The three rays normally used to determine image
locations are illustrated above. Only two are really
needed to define a point on an image.
Above we see two cases illustrating the formation of a
real image. Notice that the object and image are
interchangeable.
This diagram illustrates how a virtual image can be
formed with a concave mirror. Notice that the virtual
image is upright while the real image was inverted.
Ray tracing can also be used to determine image
location with convex mirrors. The rays used are the
same, but the image is always virtual, upright and
reduced in size.
The Mirror Equation and the Magnification Equation
The diagrams above are used to understand the magnification
equation and the mirror equation. In diagram (a) the two
triangles are similar since θi = θr, the angle with the principal
axis in both cases is 90°, and every triangle has a total of 180°.
Since they are similar, we can write:
-hi/ho = di/do
hi is negative since it is below the principal axis.
This is the magnification equation since magnification is
defined as the ratio of the image height to the ratio of the
object height. It is usually written with the negative sign on the
right side of the equation.
The mirror equation relates the focal length, the object
distance, and the image distance. It is:
1/f = 1/do + 1/di
For a concave mirror, the focal length is always positive and
the object distance is always positive indicating that they are in
front of the mirror.
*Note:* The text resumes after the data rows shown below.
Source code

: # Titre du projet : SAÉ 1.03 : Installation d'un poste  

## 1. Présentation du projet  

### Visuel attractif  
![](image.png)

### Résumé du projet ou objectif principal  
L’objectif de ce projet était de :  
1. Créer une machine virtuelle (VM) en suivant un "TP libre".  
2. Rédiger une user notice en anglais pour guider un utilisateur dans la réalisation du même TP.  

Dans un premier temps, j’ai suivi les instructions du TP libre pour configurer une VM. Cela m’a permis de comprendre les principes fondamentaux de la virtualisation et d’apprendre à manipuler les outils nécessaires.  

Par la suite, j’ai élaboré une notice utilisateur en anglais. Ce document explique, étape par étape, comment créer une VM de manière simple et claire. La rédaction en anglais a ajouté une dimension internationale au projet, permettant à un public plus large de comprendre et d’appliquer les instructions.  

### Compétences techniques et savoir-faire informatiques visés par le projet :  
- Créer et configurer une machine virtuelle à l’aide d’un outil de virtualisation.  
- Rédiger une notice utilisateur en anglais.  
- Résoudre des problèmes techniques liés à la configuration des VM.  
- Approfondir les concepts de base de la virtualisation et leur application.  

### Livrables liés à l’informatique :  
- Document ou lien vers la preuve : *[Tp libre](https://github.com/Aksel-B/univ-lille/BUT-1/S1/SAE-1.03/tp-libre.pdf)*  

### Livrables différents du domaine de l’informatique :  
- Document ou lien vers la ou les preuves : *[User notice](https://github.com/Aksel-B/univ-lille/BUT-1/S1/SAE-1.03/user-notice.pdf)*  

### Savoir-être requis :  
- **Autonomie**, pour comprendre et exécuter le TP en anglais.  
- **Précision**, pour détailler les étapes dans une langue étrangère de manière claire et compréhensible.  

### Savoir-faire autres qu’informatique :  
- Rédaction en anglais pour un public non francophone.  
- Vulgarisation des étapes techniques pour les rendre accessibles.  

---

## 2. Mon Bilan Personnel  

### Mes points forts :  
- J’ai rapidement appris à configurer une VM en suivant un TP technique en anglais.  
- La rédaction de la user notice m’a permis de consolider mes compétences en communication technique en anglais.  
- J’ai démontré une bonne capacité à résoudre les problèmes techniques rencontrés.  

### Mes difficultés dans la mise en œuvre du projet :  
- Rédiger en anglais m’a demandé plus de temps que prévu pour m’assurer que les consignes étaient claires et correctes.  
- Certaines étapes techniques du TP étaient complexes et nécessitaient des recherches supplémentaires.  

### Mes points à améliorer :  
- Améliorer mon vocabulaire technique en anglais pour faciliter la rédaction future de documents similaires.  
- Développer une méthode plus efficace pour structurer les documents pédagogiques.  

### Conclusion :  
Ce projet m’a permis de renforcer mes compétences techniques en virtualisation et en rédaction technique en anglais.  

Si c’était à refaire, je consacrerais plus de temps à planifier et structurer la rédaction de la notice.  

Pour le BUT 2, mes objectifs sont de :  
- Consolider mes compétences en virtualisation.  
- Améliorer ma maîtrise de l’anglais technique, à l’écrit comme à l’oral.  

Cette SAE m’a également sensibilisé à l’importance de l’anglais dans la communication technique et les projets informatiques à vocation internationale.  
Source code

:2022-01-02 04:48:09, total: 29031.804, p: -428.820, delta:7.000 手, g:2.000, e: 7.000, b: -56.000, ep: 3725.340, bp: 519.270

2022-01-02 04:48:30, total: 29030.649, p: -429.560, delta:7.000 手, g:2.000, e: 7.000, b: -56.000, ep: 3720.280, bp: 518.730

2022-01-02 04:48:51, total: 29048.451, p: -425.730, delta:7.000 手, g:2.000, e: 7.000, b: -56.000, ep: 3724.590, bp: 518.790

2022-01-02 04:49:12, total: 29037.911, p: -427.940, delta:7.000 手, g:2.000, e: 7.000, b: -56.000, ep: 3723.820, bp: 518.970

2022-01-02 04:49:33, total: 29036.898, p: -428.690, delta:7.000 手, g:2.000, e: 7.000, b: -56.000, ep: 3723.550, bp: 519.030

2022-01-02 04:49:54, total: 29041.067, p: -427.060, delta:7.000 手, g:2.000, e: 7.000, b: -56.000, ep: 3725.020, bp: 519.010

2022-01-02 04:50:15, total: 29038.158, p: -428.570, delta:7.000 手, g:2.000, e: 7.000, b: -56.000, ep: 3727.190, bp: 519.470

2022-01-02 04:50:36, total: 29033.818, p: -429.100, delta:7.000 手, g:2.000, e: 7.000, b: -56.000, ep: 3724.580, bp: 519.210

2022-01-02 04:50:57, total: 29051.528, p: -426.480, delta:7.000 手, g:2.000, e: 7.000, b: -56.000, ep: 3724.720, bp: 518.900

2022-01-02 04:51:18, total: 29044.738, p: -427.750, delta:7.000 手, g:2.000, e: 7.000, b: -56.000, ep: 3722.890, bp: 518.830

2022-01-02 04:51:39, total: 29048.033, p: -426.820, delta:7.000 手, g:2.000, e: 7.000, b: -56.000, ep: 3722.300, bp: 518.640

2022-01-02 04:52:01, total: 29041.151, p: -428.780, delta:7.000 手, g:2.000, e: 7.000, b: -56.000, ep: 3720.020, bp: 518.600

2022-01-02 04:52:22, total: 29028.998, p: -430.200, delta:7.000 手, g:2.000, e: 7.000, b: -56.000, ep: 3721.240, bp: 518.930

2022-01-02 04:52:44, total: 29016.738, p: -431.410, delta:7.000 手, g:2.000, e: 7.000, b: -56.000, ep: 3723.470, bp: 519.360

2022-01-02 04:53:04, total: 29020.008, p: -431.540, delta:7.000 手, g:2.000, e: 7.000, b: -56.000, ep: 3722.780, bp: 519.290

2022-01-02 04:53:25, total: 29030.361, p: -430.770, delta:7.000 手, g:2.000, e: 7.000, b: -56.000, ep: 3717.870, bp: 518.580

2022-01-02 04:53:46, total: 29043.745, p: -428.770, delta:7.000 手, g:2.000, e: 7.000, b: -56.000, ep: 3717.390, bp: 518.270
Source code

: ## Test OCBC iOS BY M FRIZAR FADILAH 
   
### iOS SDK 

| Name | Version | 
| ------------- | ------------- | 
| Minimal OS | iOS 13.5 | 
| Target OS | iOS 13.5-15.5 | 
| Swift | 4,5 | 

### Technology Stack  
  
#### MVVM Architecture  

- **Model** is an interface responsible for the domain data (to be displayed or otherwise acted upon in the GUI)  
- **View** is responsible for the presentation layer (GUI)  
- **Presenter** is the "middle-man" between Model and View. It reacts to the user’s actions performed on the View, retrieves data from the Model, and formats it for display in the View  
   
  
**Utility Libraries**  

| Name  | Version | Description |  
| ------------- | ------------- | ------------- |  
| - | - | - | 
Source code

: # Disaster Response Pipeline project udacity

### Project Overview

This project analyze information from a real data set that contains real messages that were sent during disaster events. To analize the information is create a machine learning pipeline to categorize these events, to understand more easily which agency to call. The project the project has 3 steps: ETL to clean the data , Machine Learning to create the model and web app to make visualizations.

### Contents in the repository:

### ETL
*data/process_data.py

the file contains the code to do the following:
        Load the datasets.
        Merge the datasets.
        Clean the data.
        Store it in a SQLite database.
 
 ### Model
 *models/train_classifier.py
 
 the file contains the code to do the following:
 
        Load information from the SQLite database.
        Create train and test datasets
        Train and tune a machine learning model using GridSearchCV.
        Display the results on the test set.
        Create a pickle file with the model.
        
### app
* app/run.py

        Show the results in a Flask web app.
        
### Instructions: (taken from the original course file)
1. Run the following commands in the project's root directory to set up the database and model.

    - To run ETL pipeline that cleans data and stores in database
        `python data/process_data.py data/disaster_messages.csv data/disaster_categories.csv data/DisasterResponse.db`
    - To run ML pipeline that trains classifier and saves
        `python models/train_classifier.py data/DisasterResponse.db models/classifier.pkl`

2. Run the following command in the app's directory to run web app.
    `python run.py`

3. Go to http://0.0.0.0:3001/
The image distance is positive if the image
is in front of the mirror or it is negative if the image is formed
behind the mirror.
Example
A concave mirror(R = 56.0 cm) is used to project the image of
a slide on a wall.The slide is 31.0 cm from the mirror and a
light shines through the slide. (a)How far from the wall should
the mirror be located to produce a clear image? (b) If the
picture on the slide is 0.95 cm high, what is the height of the
image? (c) How should the slide be oriented to produce an
upright image on the wall?
The same equations shown for concave mirrors can be used
with convex mirrors if we remember that the focal length of a
convex mirror is negative. Since a convex mirror is a diverging
mirror, the focal point is located behind the mirror. Distances
behind the mirror are considered negative.
Example
An object is placed 9.00 cm in front of a mirror. The image is
3.00 cm closer to the mirror when the mirror is convex instead
of planar. Find the focal length of the convex mirror.